__AIM OF THE TASK__. Where the string "Schnittstelle" appears in a line of the data, show that line.

__SUPPLIED INFORMATION__.
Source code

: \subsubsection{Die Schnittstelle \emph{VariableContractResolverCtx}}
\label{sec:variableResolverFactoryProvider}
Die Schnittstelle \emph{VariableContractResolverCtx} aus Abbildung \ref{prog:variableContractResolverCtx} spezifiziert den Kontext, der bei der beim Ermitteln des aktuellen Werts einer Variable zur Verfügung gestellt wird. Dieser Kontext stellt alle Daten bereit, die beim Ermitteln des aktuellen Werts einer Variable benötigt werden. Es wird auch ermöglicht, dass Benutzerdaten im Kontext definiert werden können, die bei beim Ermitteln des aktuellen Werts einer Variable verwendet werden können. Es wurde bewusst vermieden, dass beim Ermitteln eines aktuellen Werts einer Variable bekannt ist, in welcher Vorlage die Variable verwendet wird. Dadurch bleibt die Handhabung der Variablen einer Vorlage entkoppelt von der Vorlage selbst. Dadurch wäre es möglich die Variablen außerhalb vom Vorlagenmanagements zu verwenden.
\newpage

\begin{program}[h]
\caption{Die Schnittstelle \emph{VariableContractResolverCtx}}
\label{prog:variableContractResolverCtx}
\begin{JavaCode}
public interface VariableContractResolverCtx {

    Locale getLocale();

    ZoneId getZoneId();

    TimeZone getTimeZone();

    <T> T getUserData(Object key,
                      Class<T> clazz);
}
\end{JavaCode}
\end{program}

__ANSWER FOR THE TASK__.
: \subsubsection{Die Schnittstelle \emph{VariableContractResolverCtx}}
Die Schnittstelle \emph{VariableContractResolverCtx} aus Abbildung \ref{prog:variableContractResolverCtx} spezifiziert den Kontext, der bei der beim Ermitteln des aktuellen Werts einer Variable zur Verfügung gestellt wird. Dieser Kontext stellt alle Daten bereit, die beim Ermitteln des aktuellen Werts einer Variable benötigt werden. Es wird auch ermöglicht, dass Benutzerdaten im Kontext definiert werden können, die bei beim Ermitteln des aktuellen Werts einer Variable verwendet werden können. Es wurde bewusst vermieden, dass beim Ermitteln eines aktuellen Werts einer Variable bekannt ist, in welcher Vorlage die Variable verwendet wird. Dadurch bleibt die Handhabung der Variablen einer Vorlage entkoppelt von der Vorlage selbst. Dadurch wäre es möglich die Variablen außerhalb vom Vorlagenmanagements zu verwenden.
\caption{Die Schnittstelle \emph{VariableContractResolverCtx}}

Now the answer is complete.